Lamu was brought to Washington DC for the 2014 Folklife Festival all the way from Lamu Island, Kenya. The above photo shows her in the National Mall in DC, the National Museum of Natural History behind her. She was brought by Ali Abdalla Skanda, whose father built her about 10 years ago. While at the festival, Skanda and an assistant, Aly Baba, worked on fixing her up and finishing the painting and woodcarving. Skanda recognizes that dhows are not used as they once were (with the development of motorized boats) and so dedicates himself to continuing the art of dhow building (passed from generation to generation in his family) and preserving his culture.
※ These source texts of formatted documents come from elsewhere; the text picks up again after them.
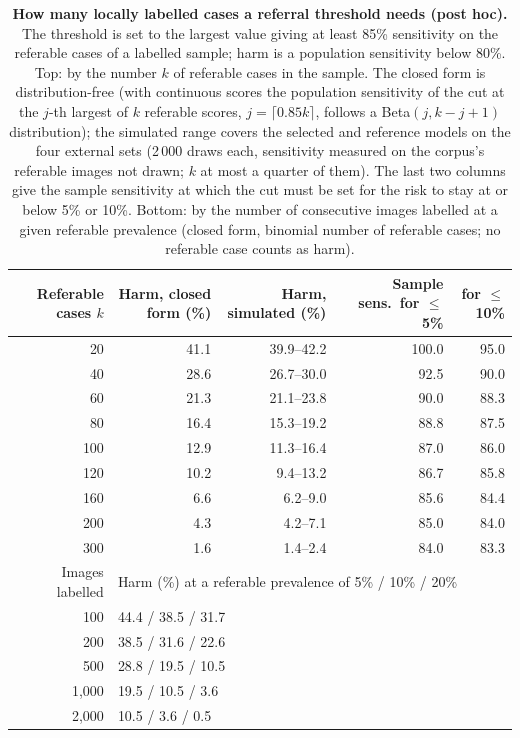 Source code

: \begin{table}[h]
\caption{\textbf{How many locally labelled cases a referral threshold needs (post hoc).} The threshold is set to the largest value giving at least 85\% sensitivity on the referable cases of a labelled sample; harm is a population sensitivity below 80\%. Top: by the number $k$ of referable cases in the sample. The closed form is distribution-free (with continuous scores the population sensitivity of the cut at the $j$-th largest of $k$ referable scores, $j=\lceil0.85k\rceil$, follows a Beta$(j,k-j+1)$ distribution); the simulated range covers the selected and reference models on the four external sets (2\,000 draws each, sensitivity measured on the corpus's referable images not drawn; $k$ at most a quarter of them). The last two columns give the sample sensitivity at which the cut must be set for the risk to stay at or below 5\% or 10\%. Bottom: by the number of consecutive images labelled at a given referable prevalence (closed form, binomial number of referable cases; no referable case counts as harm).}\label{tab:samplesize}
\centering\scriptsize
\begin{tabular}{@{}rrrrr@{}}
\toprule
Referable cases $k$ & Harm, closed form (\%) & Harm, simulated (\%) & Sample sens.\ for $\leq$5\% & for $\leq$10\% \\
\midrule
20 & 41.1 & 39.9--42.2 & 100.0 & 95.0 \\
40 & 28.6 & 26.7--30.0 & 92.5 & 90.0 \\
60 & 21.3 & 21.1--23.8 & 90.0 & 88.3 \\
80 & 16.4 & 15.3--19.2 & 88.8 & 87.5 \\
100 & 12.9 & 11.3--16.4 & 87.0 & 86.0 \\
120 & 10.2 & 9.4--13.2 & 86.7 & 85.8 \\
160 & 6.6 & 6.2--9.0 & 85.6 & 84.4 \\
200 & 4.3 & 4.2--7.1 & 85.0 & 84.0 \\
300 & 1.6 & 1.4--2.4 & 84.0 & 83.3 \\
\midrule
Images labelled & \multicolumn{4}{l}{Harm (\%) at a referable prevalence of 5\% / 10\% / 20\%} \\
\midrule
100 & \multicolumn{4}{l}{44.4 / 38.5 / 31.7} \\
200 & \multicolumn{4}{l}{38.5 / 31.6 / 22.6} \\
500 & \multicolumn{4}{l}{28.8 / 19.5 / 10.5} \\
1,000 & \multicolumn{4}{l}{19.5 / 10.5 / 3.6} \\
2,000 & \multicolumn{4}{l}{10.5 / 3.6 / 0.5} \\
\bottomrule
\end{tabular}
\end{table}
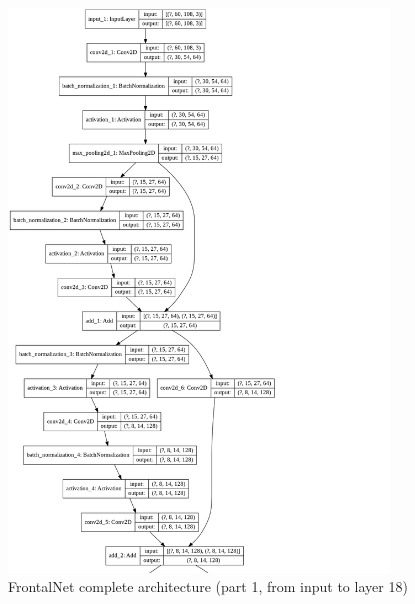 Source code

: \begin{figure}[!h]
	\centering
	\includegraphics[width=0.9\textwidth]{"contents/images/03-frontalnet-3A"}
	\caption[FrontalNet complete architecture (part 1)]{FrontalNet complete architecture (part 1, from input to layer 18)}
	\label{fig:frontalnet-architecture-3a}
\end{figure}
As neither Kenya nor a vessel of this type is represented in our small craft collection, we jumped at the chance to obtain the dhow. It is currently visible in the back of our International Small Craft Center, but we have plans to showcase it in the front in the (hopefully) near future.
Before dealing with this boat, I had no idea what a dhow was, but I’ve come to learn that it is generally defined as “a group of ships used in East African, Arab, and Indian waters, whose main characteristic is the large lateen sail.” (Setting Sail: Ten Thousand Years of Seafaring Adventure by Luc Cuyvers, 2004) A lateen sail is one that is triangular in shape, as opposed to the square sail that was being used in the West. The print below shows an example of a dhow where you can clearly see the triangular sail.
As for the origin of the dhow, that remains uncertain. Many seem to think that the boats originate from the Arabs or Indians, but some think they may trace back to the Chinese. However these boats came to be, they have been a vital mode of transportation, carrying people and cargo around the seas. And that is why we are so glad to have one in our collection that we can use as an educational tool for many years to come!